WORK INSTRUCTIONS — With the exception of the pictures, write out the data below precisely.

SOURCE MATERIAL —
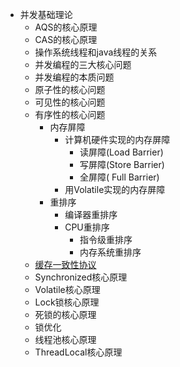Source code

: * 并发基础理论
  * AQS的核心原理
  * CAS的核心原理
  * 操作系统线程和java线程的关系
  * 并发编程的三大核心问题
  * 并发编程的本质问题
  * 原子性的核心问题
  * 可见性的核心问题
  * 有序性的核心问题
    * 内存屏障
      * 计算机硬件实现的内存屏障
        * 读屏障(Load Barrier)
        * 写屏障(Store Barrier)
        * 全屏障( Full Barrier) 
      * 用Volatile实现的内存屏障  
    * 重排序 
      * 编译器重排序
      * CPU重排序
        * 指令级重排序
        * 内存系统重排序  
  * [缓存一致性协议](https://github.com/stevenli91748/System-Design/blob/master/High%20concurrency%20architecture/%E5%B9%B6%E5%8F%91%E5%9F%BA%E7%A1%80/%E7%BC%93%E5%AD%98%E4%B8%80%E8%87%B4%E6%80%A7%E5%8D%8F%E8%AE%AE.md)
  * Synchronized核心原理
  * Volatile核心原理
  * Lock锁核心原理
  * 死锁的核心原理
  * 锁优化
  * 线程池核心原理
  * ThreadLocal核心原理
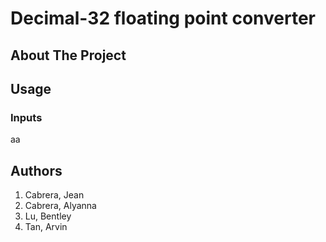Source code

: # Decimal-32 floating point converter
## About The Project


## Usage

### Inputs
aa
## Authors

1. Cabrera, Jean
2. Cabrera, Alyanna
3. Lu, Bentley
4. Tan, Arvin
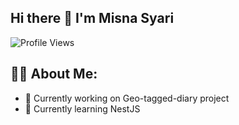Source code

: ## Hi there 👋 I'm  Misna Syari

![Profile Views](https://gpvc.arturio.dev/your-username)

## 👨‍💻 About Me:
- 🔭 Currently working on Geo-tagged-diary project
- 🌱 Currently learning NestJS
<!--
**mshuecodev/mshuecodev** is a ✨ _special_ ✨ repository because its `README.md` (this file) appears on your GitHub profile.

Here are some ideas to get you started:

👨‍💻 About Me:
- 🔭 I’m currently working on ...
- 🌱 I’m currently learning ...
- 👯 I’m looking to collaborate on ...
- 🤔 I’m looking for help with ...
- 💬 Ask me about ...
- 📫 How to reach me: ...
- 😄 Pronouns: ...
- ⚡ Fun fact: ...
-->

WRITTEN RESPONSE —
Source code

: * 并发基础理论
  * AQS的核心原理
  * CAS的核心原理
  * 操作系统线程和java线程的关系
  * 并发编程的三大核心问题
  * 并发编程的本质问题
  * 原子性的核心问题
  * 可见性的核心问题
  * 有序性的核心问题
    * 内存屏障
      * 计算机硬件实现的内存屏障
        * 读屏障(Load Barrier)
        * 写屏障(Store Barrier)
        * 全屏障( Full Barrier) 
      * 用Volatile实现的内存屏障  
    * 重排序 
      * 编译器重排序
      * CPU重排序
        * 指令级重排序
        * 内存系统重排序  
  * [缓存一致性协议](https://github.com/stevenli91748/System-Design/blob/master/High%20concurrency%20architecture/%E5%B9%B6%E5%8F%91%E5%9F%BA%E7%A1%80/%E7%BC%93%E5%AD%98%E4%B8%80%E8%87%B4%E6%80%A7%E5%8D%8F%E8%AE%AE.md)
  * Synchronized核心原理
  * Volatile核心原理
  * Lock锁核心原理
  * 死锁的核心原理
  * 锁优化
  * 线程池核心原理
  * ThreadLocal核心原理
Source code

: # Decimal-32 floating point converter
## About The Project


## Usage

### Inputs
aa
## Authors

1. Cabrera, Jean
2. Cabrera, Alyanna
3. Lu, Bentley
4. Tan, Arvin
Source code

: ## Hi there 👋 I'm  Misna Syari

![Profile Views](https://gpvc.arturio.dev/your-username)

## 👨‍💻 About Me:
- 🔭 Currently working on Geo-tagged-diary project
- 🌱 Currently learning NestJS
<!--
**mshuecodev/mshuecodev** is a ✨ _special_ ✨ repository because its `README.md` (this file) appears on your GitHub profile.

Here are some ideas to get you started:

👨‍💻 About Me:
- 🔭 I’m currently working on ...
- 🌱 I’m currently learning ...
- 👯 I’m looking to collaborate on ...
- 🤔 I’m looking for help with ...
- 💬 Ask me about ...
- 📫 How to reach me: ...
- 😄 Pronouns: ...
- ⚡ Fun fact: ...
-->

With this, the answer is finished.